Data extract:
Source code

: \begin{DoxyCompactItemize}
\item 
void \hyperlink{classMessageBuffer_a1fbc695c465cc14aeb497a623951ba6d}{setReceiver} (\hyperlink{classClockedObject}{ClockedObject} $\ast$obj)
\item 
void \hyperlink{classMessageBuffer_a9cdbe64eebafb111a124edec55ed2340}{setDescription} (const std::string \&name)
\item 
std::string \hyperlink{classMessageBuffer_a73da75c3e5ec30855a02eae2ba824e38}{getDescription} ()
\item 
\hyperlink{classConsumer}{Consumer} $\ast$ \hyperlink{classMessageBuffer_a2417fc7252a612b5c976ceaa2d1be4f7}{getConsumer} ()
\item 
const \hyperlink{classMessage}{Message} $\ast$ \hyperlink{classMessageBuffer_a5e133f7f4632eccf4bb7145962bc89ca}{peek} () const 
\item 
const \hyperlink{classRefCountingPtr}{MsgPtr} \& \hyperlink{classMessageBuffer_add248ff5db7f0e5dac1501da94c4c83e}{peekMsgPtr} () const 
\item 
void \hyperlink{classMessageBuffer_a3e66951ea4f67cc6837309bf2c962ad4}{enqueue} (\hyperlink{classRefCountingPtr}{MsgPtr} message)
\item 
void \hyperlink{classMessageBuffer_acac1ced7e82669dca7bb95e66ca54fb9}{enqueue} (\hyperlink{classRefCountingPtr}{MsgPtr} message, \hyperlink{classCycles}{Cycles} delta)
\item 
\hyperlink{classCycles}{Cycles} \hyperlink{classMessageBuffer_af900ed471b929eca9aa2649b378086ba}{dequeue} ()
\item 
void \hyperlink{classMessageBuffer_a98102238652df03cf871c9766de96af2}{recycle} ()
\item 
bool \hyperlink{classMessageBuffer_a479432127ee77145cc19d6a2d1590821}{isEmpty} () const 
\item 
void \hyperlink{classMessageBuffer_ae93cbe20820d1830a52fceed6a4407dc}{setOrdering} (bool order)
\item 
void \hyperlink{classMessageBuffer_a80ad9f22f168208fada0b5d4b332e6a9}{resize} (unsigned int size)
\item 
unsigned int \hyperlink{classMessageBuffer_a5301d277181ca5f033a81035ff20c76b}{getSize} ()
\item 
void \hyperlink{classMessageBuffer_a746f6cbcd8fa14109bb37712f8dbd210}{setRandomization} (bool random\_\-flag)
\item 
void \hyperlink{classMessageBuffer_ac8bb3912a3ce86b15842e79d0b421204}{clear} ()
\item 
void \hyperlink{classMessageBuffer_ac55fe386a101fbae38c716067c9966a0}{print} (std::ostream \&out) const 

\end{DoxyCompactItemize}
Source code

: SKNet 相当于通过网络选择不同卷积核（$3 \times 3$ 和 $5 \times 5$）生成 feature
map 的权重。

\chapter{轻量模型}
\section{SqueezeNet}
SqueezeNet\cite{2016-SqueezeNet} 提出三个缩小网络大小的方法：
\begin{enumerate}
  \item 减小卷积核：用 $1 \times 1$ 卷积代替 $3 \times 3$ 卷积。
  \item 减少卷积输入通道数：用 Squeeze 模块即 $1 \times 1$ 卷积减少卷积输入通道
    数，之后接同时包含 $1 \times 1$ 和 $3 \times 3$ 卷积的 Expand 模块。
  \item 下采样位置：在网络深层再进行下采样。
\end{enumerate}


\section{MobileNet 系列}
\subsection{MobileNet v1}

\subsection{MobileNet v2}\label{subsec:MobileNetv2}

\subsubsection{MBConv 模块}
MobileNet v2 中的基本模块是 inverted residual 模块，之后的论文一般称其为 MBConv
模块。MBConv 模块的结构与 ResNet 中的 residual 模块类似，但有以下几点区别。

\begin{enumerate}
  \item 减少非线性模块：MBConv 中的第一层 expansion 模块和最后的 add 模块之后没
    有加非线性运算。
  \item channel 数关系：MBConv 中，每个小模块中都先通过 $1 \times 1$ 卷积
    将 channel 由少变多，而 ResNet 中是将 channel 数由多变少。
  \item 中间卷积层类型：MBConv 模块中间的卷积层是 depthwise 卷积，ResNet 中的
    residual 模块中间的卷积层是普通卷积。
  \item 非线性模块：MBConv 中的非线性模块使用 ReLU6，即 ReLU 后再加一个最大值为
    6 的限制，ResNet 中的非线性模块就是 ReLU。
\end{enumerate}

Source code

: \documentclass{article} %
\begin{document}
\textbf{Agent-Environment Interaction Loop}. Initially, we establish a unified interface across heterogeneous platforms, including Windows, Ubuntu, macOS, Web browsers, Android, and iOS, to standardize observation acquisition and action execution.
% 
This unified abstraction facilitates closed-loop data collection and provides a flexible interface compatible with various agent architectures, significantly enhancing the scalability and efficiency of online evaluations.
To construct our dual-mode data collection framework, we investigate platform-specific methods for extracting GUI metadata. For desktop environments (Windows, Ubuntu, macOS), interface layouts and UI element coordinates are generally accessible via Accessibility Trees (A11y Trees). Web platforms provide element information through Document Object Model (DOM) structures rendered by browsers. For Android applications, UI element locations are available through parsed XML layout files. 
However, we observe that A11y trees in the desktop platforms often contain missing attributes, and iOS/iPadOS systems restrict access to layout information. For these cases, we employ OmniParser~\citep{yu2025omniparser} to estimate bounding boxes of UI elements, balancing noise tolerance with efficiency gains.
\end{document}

Problem to solve: The reply should consist of the full listing, copied exactly.

Answer to the problem:
Source code

: \begin{DoxyCompactItemize}
\item 
void \hyperlink{classMessageBuffer_a1fbc695c465cc14aeb497a623951ba6d}{setReceiver} (\hyperlink{classClockedObject}{ClockedObject} $\ast$obj)
\item 
void \hyperlink{classMessageBuffer_a9cdbe64eebafb111a124edec55ed2340}{setDescription} (const std::string \&name)
\item 
std::string \hyperlink{classMessageBuffer_a73da75c3e5ec30855a02eae2ba824e38}{getDescription} ()
\item 
\hyperlink{classConsumer}{Consumer} $\ast$ \hyperlink{classMessageBuffer_a2417fc7252a612b5c976ceaa2d1be4f7}{getConsumer} ()
\item 
const \hyperlink{classMessage}{Message} $\ast$ \hyperlink{classMessageBuffer_a5e133f7f4632eccf4bb7145962bc89ca}{peek} () const 
\item 
const \hyperlink{classRefCountingPtr}{MsgPtr} \& \hyperlink{classMessageBuffer_add248ff5db7f0e5dac1501da94c4c83e}{peekMsgPtr} () const 
\item 
void \hyperlink{classMessageBuffer_a3e66951ea4f67cc6837309bf2c962ad4}{enqueue} (\hyperlink{classRefCountingPtr}{MsgPtr} message)
\item 
void \hyperlink{classMessageBuffer_acac1ced7e82669dca7bb95e66ca54fb9}{enqueue} (\hyperlink{classRefCountingPtr}{MsgPtr} message, \hyperlink{classCycles}{Cycles} delta)
\item 
\hyperlink{classCycles}{Cycles} \hyperlink{classMessageBuffer_af900ed471b929eca9aa2649b378086ba}{dequeue} ()
\item 
void \hyperlink{classMessageBuffer_a98102238652df03cf871c9766de96af2}{recycle} ()
\item 
bool \hyperlink{classMessageBuffer_a479432127ee77145cc19d6a2d1590821}{isEmpty} () const 
\item 
void \hyperlink{classMessageBuffer_ae93cbe20820d1830a52fceed6a4407dc}{setOrdering} (bool order)
\item 
void \hyperlink{classMessageBuffer_a80ad9f22f168208fada0b5d4b332e6a9}{resize} (unsigned int size)
\item 
unsigned int \hyperlink{classMessageBuffer_a5301d277181ca5f033a81035ff20c76b}{getSize} ()
\item 
void \hyperlink{classMessageBuffer_a746f6cbcd8fa14109bb37712f8dbd210}{setRandomization} (bool random\_\-flag)
\item 
void \hyperlink{classMessageBuffer_ac8bb3912a3ce86b15842e79d0b421204}{clear} ()
\item 
void \hyperlink{classMessageBuffer_ac55fe386a101fbae38c716067c9966a0}{print} (std::ostream \&out) const 

\end{DoxyCompactItemize}
Source code

: SKNet 相当于通过网络选择不同卷积核（$3 \times 3$ 和 $5 \times 5$）生成 feature
map 的权重。

\chapter{轻量模型}
\section{SqueezeNet}
SqueezeNet\cite{2016-SqueezeNet} 提出三个缩小网络大小的方法：
\begin{enumerate}
  \item 减小卷积核：用 $1 \times 1$ 卷积代替 $3 \times 3$ 卷积。
  \item 减少卷积输入通道数：用 Squeeze 模块即 $1 \times 1$ 卷积减少卷积输入通道
    数，之后接同时包含 $1 \times 1$ 和 $3 \times 3$ 卷积的 Expand 模块。
  \item 下采样位置：在网络深层再进行下采样。
\end{enumerate}


\section{MobileNet 系列}
\subsection{MobileNet v1}

\subsection{MobileNet v2}\label{subsec:MobileNetv2}

\subsubsection{MBConv 模块}
MobileNet v2 中的基本模块是 inverted residual 模块，之后的论文一般称其为 MBConv
模块。MBConv 模块的结构与 ResNet 中的 residual 模块类似，但有以下几点区别。

\begin{enumerate}
  \item 减少非线性模块：MBConv 中的第一层 expansion 模块和最后的 add 模块之后没
    有加非线性运算。
  \item channel 数关系：MBConv 中，每个小模块中都先通过 $1 \times 1$ 卷积
    将 channel 由少变多，而 ResNet 中是将 channel 数由多变少。
  \item 中间卷积层类型：MBConv 模块中间的卷积层是 depthwise 卷积，ResNet 中的
    residual 模块中间的卷积层是普通卷积。
  \item 非线性模块：MBConv 中的非线性模块使用 ReLU6，即 ReLU 后再加一个最大值为
    6 的限制，ResNet 中的非线性模块就是 ReLU。
\end{enumerate}

Source code

: \documentclass{article} %
\begin{document}
\textbf{Agent-Environment Interaction Loop}. Initially, we establish a unified interface across heterogeneous platforms, including Windows, Ubuntu, macOS, Web browsers, Android, and iOS, to standardize observation acquisition and action execution.
% 
This unified abstraction facilitates closed-loop data collection and provides a flexible interface compatible with various agent architectures, significantly enhancing the scalability and efficiency of online evaluations.
To construct our dual-mode data collection framework, we investigate platform-specific methods for extracting GUI metadata. For desktop environments (Windows, Ubuntu, macOS), interface layouts and UI element coordinates are generally accessible via Accessibility Trees (A11y Trees). Web platforms provide element information through Document Object Model (DOM) structures rendered by browsers. For Android applications, UI element locations are available through parsed XML layout files. 
However, we observe that A11y trees in the desktop platforms often contain missing attributes, and iOS/iPadOS systems restrict access to layout information. For these cases, we employ OmniParser~\citep{yu2025omniparser} to estimate bounding boxes of UI elements, balancing noise tolerance with efficiency gains.
\end{document}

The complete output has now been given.